GURDJIEFF, TIBET, AND THE KALI YUGA.

George Ivanovitch Gurdjieff was perhaps the most mysterious, haunting magus figure of the twentieth century. Like Crowley, he has been reviled as a charlatan. Others have seen him as a superhuman ambassador of Central Asian esoteric schools. Born some time in the eighteen-seventies in the multicultural melting pot of Armenia, he claimed to have spent decades on a quest for living sources of ancient wisdom. His overwhelming charisma and unusual knowledge and abilities convinced many he had succeeded. He came to prominence as a teacher of esoteric knowledge in Tsarist Russia. The revolution forced a departure to Europe. In the early twenties he established a base in France in a large house with extensive grounds. Many people of a high level of culture and breeding joined him there.

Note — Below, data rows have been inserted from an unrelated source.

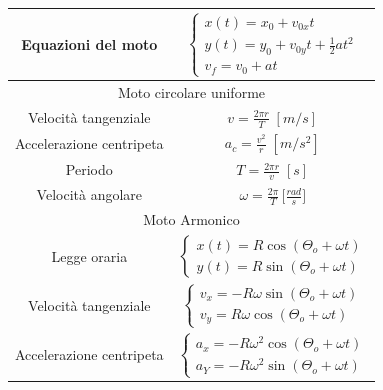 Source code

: \begin{tabular}{|c|c|}
        \hline Equazioni del moto &
            $
                \begin{cases}
                    x(t) = x_0 + v_{0x}t \\
                    y(t) = y_0 + v_{0y}t + \frac{1}{2}at^2\\
                    v_{f} = v_{0} + at
                \end{cases}
            $
            \\
    \hline

    \multicolumn{2}{|c|}{Moto circolare uniforme} \\

        \hline Velocità tangenziale &
            $
                v = \frac{2\pi r}{T} \; [m/s]
            $
            \\

        \hline Accelerazione centripeta &
            $
                a_c = \frac{v^2}{r} \; [m/s^2]
            $
            \\

        \hline Periodo &
            $
                T = \frac{2\pi r}{v} \; [s]
            $
            \\

        \hline Velocità angolare &
            $
                \omega = \frac{2\pi}{T} \, \Bigg[\frac{rad}{s} \Bigg]
            $
            \\
    \hline

    \multicolumn{2}{|c|}{Moto Armonico} \\

        \hline Legge oraria &
            $
                \begin{cases}
                    x(t)=R\cos{(\Theta_o+\omega t)} \\
                    y(t)=R\sin{(\Theta_o+\omega t)}
                \end{cases}
            $
            \\

        \hline Velocità tangenziale &
            $
                \begin{cases}
                    v_x=-R\omega\sin{(\Theta_o+\omega t)} \\
                    v_y=R\omega\cos{(\Theta_o+\omega t)}
                \end{cases}
            $
            \\

        \hline Accelerazione centripeta &
            $
                \begin{cases}
                    a_x=-R\omega^2\cos{(\Theta_o+\omega t)} \\
                    a_Y=-R\omega^2\sin{(\Theta_o+\omega t)}
                \end{cases}
            $
            \\
    \hline


\end{tabular}
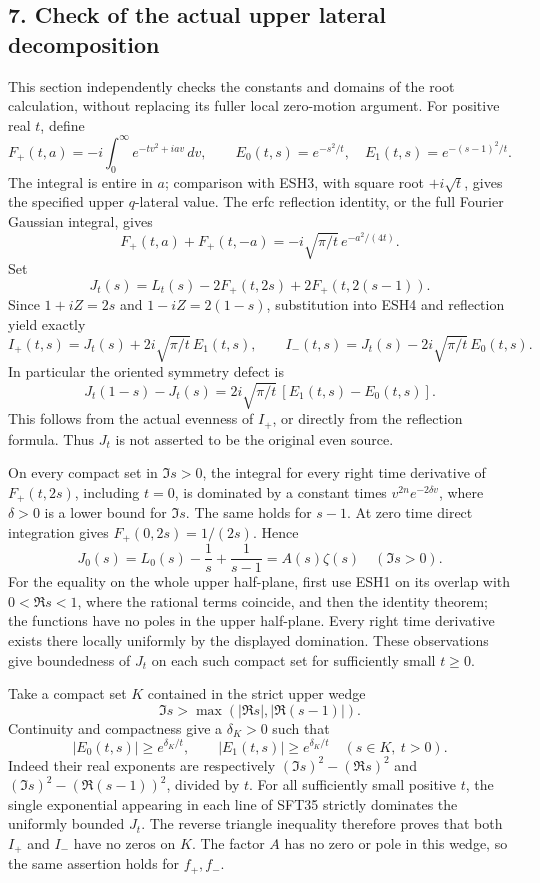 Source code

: \documentclass[
  10pt,
  a4paper,
]{article}
\begin{document}
\subsection{7. Check of the actual upper lateral
decomposition}\label{check-of-the-actual-upper-lateral-decomposition}

This section independently checks the constants and domains of the root
calculation, without replacing its fuller local zero-motion argument.
For positive real \(t\), define \[
 F_+(t,a)=-i\int_0^\infty e^{-tv^2+iav}\,dv,\qquad
 E_0(t,s)=e^{-s^2/t},\quad E_1(t,s)=e^{-(s-1)^2/t}.
 \tag{SFT34}
\] The integral is entire in \(a\); comparison with ESH3, with square
root \(+i\sqrt t\), gives the specified upper \(q\)-lateral value. The
erfc reflection identity, or the full Fourier Gaussian integral, gives
\[
 F_+(t,a)+F_+(t,-a)
        =-i\sqrt{\pi/t}\,e^{-a^2/(4t)}.
\] Set \[
 J_t(s)=L_t(s)-2F_+(t,2s)+2F_+(t,2(s-1)).
\] Since \(1+iZ=2s\) and \(1-iZ=2(1-s)\), substitution into ESH4 and
reflection yield exactly \[
 I_+(t,s)=J_t(s)+2i\sqrt{\pi/t}\,E_1(t,s),\qquad
 I_-(t,s)=J_t(s)-2i\sqrt{\pi/t}\,E_0(t,s).
 \tag{SFT35}
\] In particular the oriented symmetry defect is \[
 J_t(1-s)-J_t(s)
       =2i\sqrt{\pi/t}\,[E_1(t,s)-E_0(t,s)].
 \tag{SFT36}
\] This follows from the actual evenness of \(I_+\), or directly from
the reflection formula. Thus \(J_t\) is not asserted to be the original
even source.

On every compact set in \(\Im s>0\), the integral for every right time
derivative of \(F_+(t,2s)\), including \(t=0\), is dominated by a
constant times \(v^{2n}e^{-2\delta v}\), where \(\delta>0\) is a lower
bound for \(\Im s\). The same holds for \(s-1\). At zero time direct
integration gives \(F_+(0,2s)=1/(2s)\). Hence \[
 J_0(s)=L_0(s)-\frac1s+\frac1{s-1}=A(s)\zeta(s)
       \quad(\Im s>0).
 \tag{SFT37}
\] For the equality on the whole upper half-plane, first use ESH1 on its
overlap with \(0<\Re s<1\), where the rational terms coincide, and then
the identity theorem; the functions have no poles in the upper
half-plane. Every right time derivative exists there locally uniformly
by the displayed domination. These observations give boundedness of
\(J_t\) on each such compact set for sufficiently small \(t\ge0\).

Take a compact set \(K\) contained in the strict upper wedge \[
 \Im s>\max(|\Re s|,|\Re(s-1)|).
 \tag{SFT38}
\] Continuity and compactness give a \(\delta_K>0\) such that \[
 |E_0(t,s)|\ge e^{\delta_K/t},\qquad
 |E_1(t,s)|\ge e^{\delta_K/t}
       \quad(s\in K,\ t>0).
\] Indeed their real exponents are respectively \((\Im s)^2-(\Re s)^2\)
and \((\Im s)^2-(\Re(s-1))^2\), divided by \(t\). For all sufficiently
small positive \(t\), the single exponential appearing in each line of
SFT35 strictly dominates the uniformly bounded \(J_t\). The reverse
triangle inequality therefore proves that both \(I_+\) and \(I_-\) have
no zeros on \(K\). The factor \(A\) has no zero or pole in this wedge,
so the same assertion holds for \(f_+,f_-\).
\end{document}

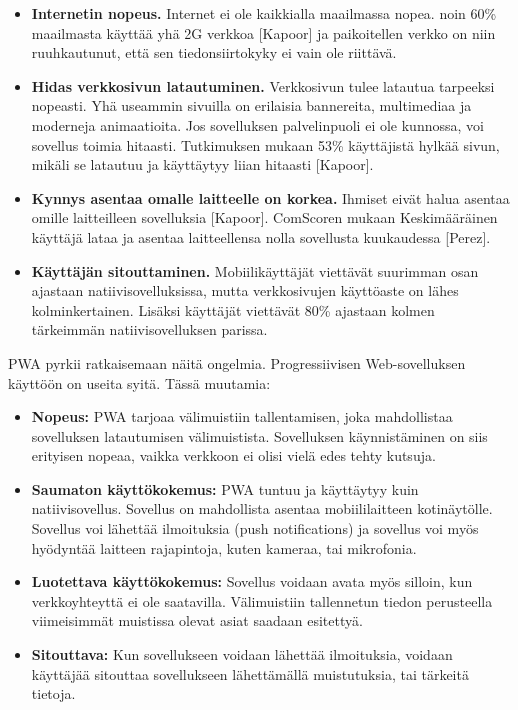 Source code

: \documentclass{tktltiki}
\begin{document}
\begin{itemize}
  \item \textbf{Internetin nopeus.} Internet ei ole kaikkialla maailmassa nopea. noin 60\% maailmasta käyttää yhä 2G verkkoa [Kapoor] ja paikoitellen verkko on niin ruuhkautunut, että sen tiedonsiirtokyky ei vain ole riittävä.
  \item \textbf{Hidas verkkosivun latautuminen.} Verkkosivun tulee latautua tarpeeksi nopeasti. Yhä useammin sivuilla on erilaisia bannereita, multimediaa ja moderneja animaatioita. Jos sovelluksen palvelinpuoli ei ole kunnossa, voi sovellus toimia hitaasti. Tutkimuksen mukaan 53\% käyttäjistä hylkää sivun, mikäli se latautuu ja käyttäytyy liian hitaasti [Kapoor].
  \item \textbf{Kynnys asentaa omalle laitteelle on korkea.} Ihmiset eivät halua asentaa omille laitteilleen sovelluksia [Kapoor]. ComScoren mukaan Keskimääräinen käyttäjä lataa ja asentaa laitteellensa nolla sovellusta kuukaudessa [Perez].
  \item \textbf{Käyttäjän sitouttaminen.} Mobiilikäyttäjät viettävät suurimman osan ajastaan natiivisovelluksissa, mutta verkkosivujen käyttöaste on lähes kolminkertainen. Lisäksi käyttäjät viettävät 80\% ajastaan kolmen tärkeimmän natiivisovelluksen parissa. 
\end{itemize}

PWA pyrkii ratkaisemaan näitä ongelmia. Progressiivisen Web-sovelluksen käyttöön on useita syitä. Tässä muutamia:

\begin{itemize}
  \item \textbf{Nopeus:} PWA tarjoaa välimuistiin tallentamisen, joka mahdollistaa sovelluksen latautumisen välimuistista. Sovelluksen käynnistäminen on siis erityisen nopeaa, vaikka verkkoon ei olisi vielä edes tehty kutsuja.
  \item \textbf{Saumaton käyttökokemus:} PWA tuntuu ja käyttäytyy kuin natiivisovellus. Sovellus on mahdollista asentaa mobiililaitteen kotinäytölle. Sovellus voi lähettää ilmoituksia (push notifications) ja sovellus voi myös hyödyntää laitteen rajapintoja, kuten kameraa, tai mikrofonia. 
  \item \textbf{Luotettava käyttökokemus:} Sovellus voidaan avata myös silloin, kun verkkoyhteyttä ei ole saatavilla. Välimuistiin tallennetun tiedon perusteella viimeisimmät muistissa olevat asiat saadaan esitettyä. 
  \item \textbf{Sitouttava:} Kun sovellukseen voidaan lähettää ilmoituksia, voidaan käyttäjää sitouttaa sovellukseen lähettämällä muistutuksia, tai tärkeitä tietoja. 
\end{itemize}
\end{document}
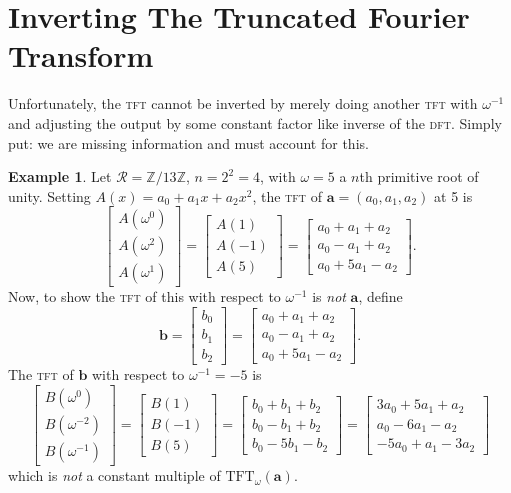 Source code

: \documentclass[12pt]{article}
\theoremstyle{definition}
\newcommand{\brac}[1]{\left( #1 \right)}
\newcommand{\sbrac}[1]{\left[ #1 \right]}
\newcommand{\0}{\mathbf{0}}
\newcommand{\ZZ}{\mathbb{Z}}
\theoremstyle{theorem}
\theoremstyle{definition}
\newtheorem*{example}{Example}
\newcommand{\RR}{\mathcal{R}}
\newcommand{\TFT}{\text{TFT}}
\newcommand{\w}{\omega}
\renewcommand{\a}{\mathbf{a}}
\begin{document}
\section{Inverting The Truncated Fourier Transform}\label{Section::InvTFT}
Unfortunately, the \textsc{tft} cannot be inverted by merely doing another \textsc{tft} with $\w^{-1}$ and adjusting the output by some constant factor like inverse of the \textsc{dft}. Simply put: we are missing information and must account for this.

\begin{example}
Let $\RR = \ZZ / 13\ZZ$, $n=2^2=4$, with $\w = 5$ a $n$th primitive root of unity. Setting $A(x) = a_0+a_1x+a_2x^2$, the \textsc{tft} of $\a=(a_0,a_1,a_2)$ at 5 is
$$
\sbrac{\begin{array}{c}
A(\w^0) \\
A(\w^2) \\
A(\w^1)
\end{array}}
= 
\sbrac{\begin{array}{c}
A(1) \\
A(-1) \\
A(5)
\end{array}}
=
\sbrac{\begin{array}{c}
a_0 + a_1 + a_2 \\
a_0 - a_1 + a_2 \\
a_0 + 5a_1 - a_2
\end{array}}.
$$
Now, to show the \textsc{tft} of this with respect to $\w^{-1}$ is \emph{not} $\a$, define 
$$\mathbf{b}
= 
\sbrac{\begin{array}{c}
b_0 \\
b_1 \\
b_2
\end{array}}
=
\sbrac{\begin{array}{c}
a_0 + a_1 +a_2 \\
a_0-a_1+a_2 \\
a_0 + 5a_1 - a_2
\end{array}}.
$$
The \textsc{tft} of $\mathbf{b}$ with respect to $\w^{-1} = -5$ is
$$
\sbrac{\begin{array}{c}
B \brac{\w^0} \\
B \brac{ \w^{-2}} \\
B \brac{ \w^{-1}} 
\end{array}}=
\sbrac{\begin{array}{c}
B(1) \\
B(-1) \\
B(5)
\end{array}}=
\sbrac{\begin{array}{c}
b_0+b_1+b_2 \\
b_0-b_1+b_2 \\
b_0 -5b_1 -b_2
\end{array}}=
\sbrac{\begin{array}{c}
3a_0 + 5a_1 + a_2 \\
a_0 - 6a_1 - a_2 \\
-5a_0 + a_1 - 3a_2
\end{array}}
$$
which is \emph{not} a constant multiple of $\TFT_\w (\a)$.


\end{example}
\end{document}
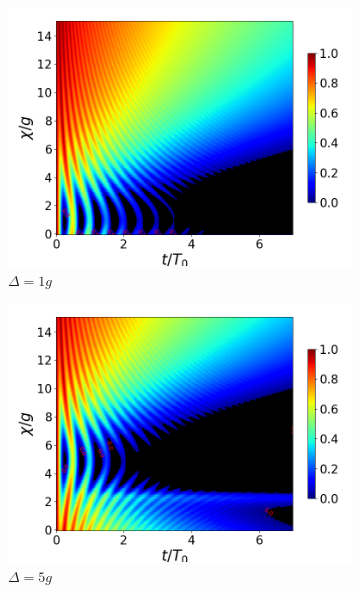 \begin{figure}[h!]
\begin{subfigure}{0.49\textwidth}
        \includegraphics[width=\textwidth]{figuras/ch4/concu/chi/eg0+ge0 d=1.0g k=0.0g J=0.0g gamma=0.25g concu chi dis.png}
        \caption{$\Delta=1g$}
        \label{fig4:concu x d1}
    \end{subfigure}
    \hfill
    \begin{subfigure}{0.49\textwidth}
        \includegraphics[width=\textwidth]{figuras/ch4/concu/chi/eg0+ge0 d=5.0g k=0.0g J=0.0g gamma=0.25g concu chi dis.png}
        \caption{$\Delta=5g$}
        \label{fig4:concu x d2}
    \end{subfigure}
    \vfill
    \begin{subfigure}{0.49\textwidth}

\end{subfigure}
\end{figure}
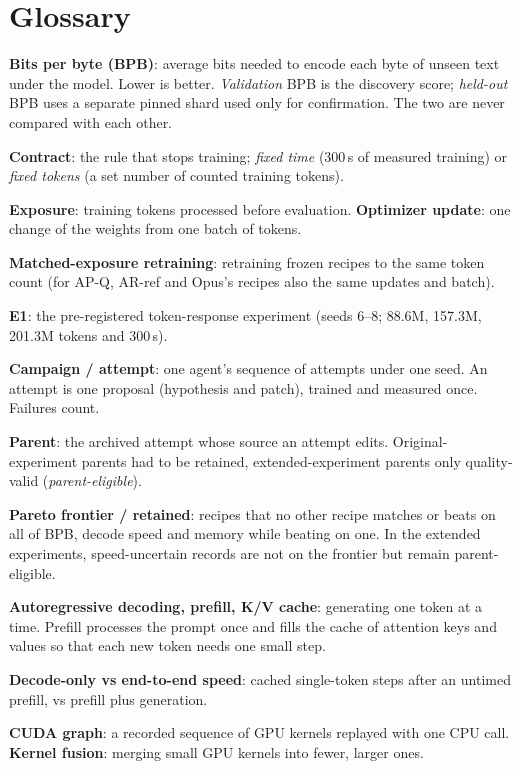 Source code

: \documentclass{article}
\newif\ifshowhumanmarkers \showhumanmarkersfalse
\newcommand{\humantag}[1]{{\color{humanframe}\sffamily\scriptsize\bfseries HUMAN AUTHOR MUST REWRITE/VERIFY [#1]}\ }
\newcommand{\humanauthor}[2][]{\ifshowhumanmarkers\begin{humanbox}\humantag{#1}#2\end{humanbox}\else #2\par\fi}
\begin{document}
\section{Glossary}\label{app:glossary}
\humanauthor[P2-01 Glossary]{\textbf{Bits per byte (BPB)}: average bits needed to encode each byte of unseen text under the model. Lower is better. \emph{Validation} BPB is the discovery score; \emph{held-out} BPB uses a separate pinned shard used only for confirmation. The two are never compared with each other.\par
\textbf{Contract}: the rule that stops training; \emph{fixed time} (300\,s of measured training) or \emph{fixed tokens} (a set number of counted training tokens).\par
\textbf{Exposure}: training tokens processed before evaluation. \textbf{Optimizer update}: one change of the weights from one batch of tokens.\par
\textbf{Matched-exposure retraining}: retraining frozen recipes to the same token count (for AP-Q, AR-ref and Opus's recipes also the same updates and batch).\par
\textbf{E1}: the pre-registered token-response experiment (seeds 6--8; 88.6M, 157.3M, 201.3M tokens and 300\,s).\par
\textbf{Campaign / attempt}: one agent's sequence of attempts under one seed. An attempt is one proposal (hypothesis and patch), trained and measured once. Failures count.\par
\textbf{Parent}: the archived attempt whose source an attempt edits. Original-experiment parents had to be retained, extended-experiment parents only quality-valid (\emph{parent-eligible}).\par
\textbf{Pareto frontier / retained}: recipes that no other recipe matches or beats on all of BPB, decode speed and memory while beating on one. In the extended experiments, speed-uncertain records are not on the frontier but remain parent-eligible.\par
\textbf{Autoregressive decoding, prefill, K/V cache}: generating one token at a time. Prefill processes the prompt once and fills the cache of attention keys and values so that each new token needs one small step.\par
\textbf{Decode-only vs end-to-end speed}: cached single-token steps after an untimed prefill, vs prefill plus generation.\par
\textbf{CUDA graph}: a recorded sequence of GPU kernels replayed with one CPU call. \textbf{Kernel fusion}: merging small GPU kernels into fewer, larger ones.\par
}
\end{document}
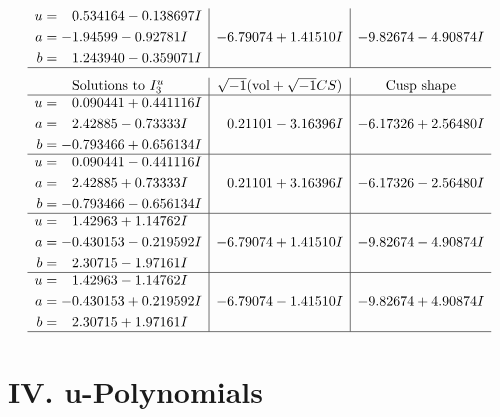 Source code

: \documentclass[1p]{elsarticle_modified}
\theoremstyle{definition}
\newcommand{\I}{\sqrt{-1}}
\begin{document}
$$\begin{array}{c|c|c}
\begin{aligned}
u &= \phantom{-}0.534164 - 0.138697 I \\
a &= -1.94599 - 0.92781 I \\
b &= \phantom{-}1.243940 - 0.359071 I\end{aligned}
 & -6.79074 + 1.41510 I & -9.82674 - 4.90874 I\\
 \hline 
 \end{array}$$\newpage$$\begin{array}{c|c|c}  
\text{Solutions to }I^u_{3}& \I (\text{vol} + \sqrt{-1}CS) & \text{Cusp shape}\\
 \hline 
\begin{aligned}
u &= \phantom{-}0.090441 + 0.441116 I \\
a &= \phantom{-}2.42885 - 0.73333 I \\
b &= -0.793466 + 0.656134 I\end{aligned}
 & \phantom{-}0.21101 - 3.16396 I & -6.17326 + 2.56480 I \\ \hline\begin{aligned}
u &= \phantom{-}0.090441 - 0.441116 I \\
a &= \phantom{-}2.42885 + 0.73333 I \\
b &= -0.793466 - 0.656134 I\end{aligned}
 & \phantom{-}0.21101 + 3.16396 I & -6.17326 - 2.56480 I \\ \hline\begin{aligned}
u &= \phantom{-}1.42963 + 1.14762 I \\
a &= -0.430153 - 0.219592 I \\
b &= \phantom{-}2.30715 - 1.97161 I\end{aligned}
 & -6.79074 + 1.41510 I & -9.82674 - 4.90874 I \\ \hline\begin{aligned}
u &= \phantom{-}1.42963 - 1.14762 I \\
a &= -0.430153 + 0.219592 I \\
b &= \phantom{-}2.30715 + 1.97161 I\end{aligned}
 & -6.79074 - 1.41510 I & -9.82674 + 4.90874 I\\
 \hline 
 \end{array}$$\newpage
\newpage\renewcommand{\arraystretch}{1}
\centering \section*{ IV. u-Polynomials}
\end{document}
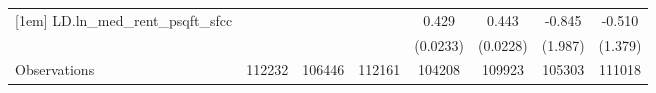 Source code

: {\begin{tabular}{l*{7}{c}}
[1em]
LD.ln\_med\_rent\_psqft\_sfcc&                  &                  &                  &    0.429\sym{***}&    0.443\sym{***}&   -0.845         &   -0.510         \\
          &                  &                  &                  & (0.0233)         & (0.0228)         &  (1.987)         &  (1.379)         \\
\hline
Observations&   112232         &   106446         &   112161         &   104208         &   109923         &   105303         &   111018         \\
\hline\hline
\end{tabular}
}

Gurdjieff wrote a gigantic and difficult to read work entitled "Beelzebub's Tales to his Grandson" which included much material that seemed to be autobiographical, including a strange account of events in Tibet at the time of the dawning of Crowley's Aeon of Horus.

During the late nineteenth century Britain and Russia engaged in what's been called the "Great Game" in Asia. India was the jewel in the imperial crown. Russia had expanded across the continent. Spheres of influence were contended. Afghanistan and Tibet became places where political intrigues were played out as the two super-powers vied for position. One result of this involved a British expedition entering Tibet in 1903 led by a man named Francis Younghusband. It was not a full-blown invasion but the group was primarily military and its intention was to force Tibet into opening up more fully to British influence.

"Francis Younghusband"

Gurdjieff was supposedly in Tibet during this period. "Beelzebub's Tales "gives an account of the history of a particular esoteric group, always numbering seven people, which had been founded by a divine messenger named by Gurdjieff in his typically idiosyncratic style as Saint Krishnatkharna. This is generally taken to refer to Krishna. This group endured and adapted through the time of Buddha and the arrival of his teaching in Tibet with its adoption by Saint Lama who can be thought of as Padmasambhava, founder of Tibetan Buddhism. The group were extremely powerful and played a mysterious role in the balance of global forces.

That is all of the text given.